I don’t know if this act sparked any conversations around the country; I’m pretty sure most conversations inspired by this press conference were about the fact he was coming back to play. But I was struck by it and it got me thinking about what a year of reflection away from the football world may have sparked in this man.
Perhaps he was shocked when earlier this year football power-brokers joked about drowning a female football media personality. Perhaps he started to noticed the casual and subtle (and sometimes blatant) ways women are often degraded by media personalities. Perhaps he was inspired by the launch of the AFL Women’s competition and the standard of football and sportspersonship AFLW players display.
My guest for this week is Carmen Hawker (@CarmenHawker). Carmen is a life-long football fan whose mission is to help make gender equality a reality, and to help everyday people understand its importance and the role they can also play in brining it into being.
Inspired by the way in which football, and sport in general, can be used as a vehicle for social change, Carmen is also involved in helping improving the lives of women both locally and around the world. Here in Melbourne Birth for HumanKIND helps women in disadvantage circumstances with resources and support during pregnancy and childbirth. In Cambodia and Nepal, The Global Women’s Project works to empower women to bring about change in their own lives and the communities they live within.

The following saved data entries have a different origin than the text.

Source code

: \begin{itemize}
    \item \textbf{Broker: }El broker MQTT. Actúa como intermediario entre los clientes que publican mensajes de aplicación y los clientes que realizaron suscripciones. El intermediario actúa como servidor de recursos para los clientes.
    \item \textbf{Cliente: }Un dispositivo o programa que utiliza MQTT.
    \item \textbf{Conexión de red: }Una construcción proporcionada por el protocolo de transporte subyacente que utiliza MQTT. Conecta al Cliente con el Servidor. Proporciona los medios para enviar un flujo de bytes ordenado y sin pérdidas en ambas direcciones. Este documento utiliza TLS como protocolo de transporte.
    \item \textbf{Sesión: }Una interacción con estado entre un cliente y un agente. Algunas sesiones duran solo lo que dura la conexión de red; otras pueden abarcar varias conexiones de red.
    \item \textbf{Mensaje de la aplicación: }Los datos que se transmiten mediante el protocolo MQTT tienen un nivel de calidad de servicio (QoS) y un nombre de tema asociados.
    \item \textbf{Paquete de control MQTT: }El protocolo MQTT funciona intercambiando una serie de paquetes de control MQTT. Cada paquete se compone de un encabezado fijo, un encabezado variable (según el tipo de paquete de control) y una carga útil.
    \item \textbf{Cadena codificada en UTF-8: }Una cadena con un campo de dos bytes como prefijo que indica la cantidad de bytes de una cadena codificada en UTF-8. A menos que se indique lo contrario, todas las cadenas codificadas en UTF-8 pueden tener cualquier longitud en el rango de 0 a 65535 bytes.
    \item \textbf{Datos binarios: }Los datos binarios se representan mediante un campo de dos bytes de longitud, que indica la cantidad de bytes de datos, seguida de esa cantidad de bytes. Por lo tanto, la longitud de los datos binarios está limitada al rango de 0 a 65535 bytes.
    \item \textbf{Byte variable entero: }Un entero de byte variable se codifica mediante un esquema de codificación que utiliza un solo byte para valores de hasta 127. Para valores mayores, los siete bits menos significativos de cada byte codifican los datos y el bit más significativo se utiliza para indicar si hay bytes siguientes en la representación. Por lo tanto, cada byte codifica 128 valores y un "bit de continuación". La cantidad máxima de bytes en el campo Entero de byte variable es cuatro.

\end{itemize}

The work Carmen is doing is so necessary. I am inspired by the way she is able to uncompromisingly bring her values and her whole self to the world of football, a place where women often feel unsafe and belittled. It is an exciting time for sport in this city, where steps towards gender equality are being taken that I hope will also translate outside the football arena. While it may be hard to imagine what a truly gender liberated, multi-cultural society would look like, I am excited to think about the richness and depth it will bring to my life, and in making this livable city even more so for more people.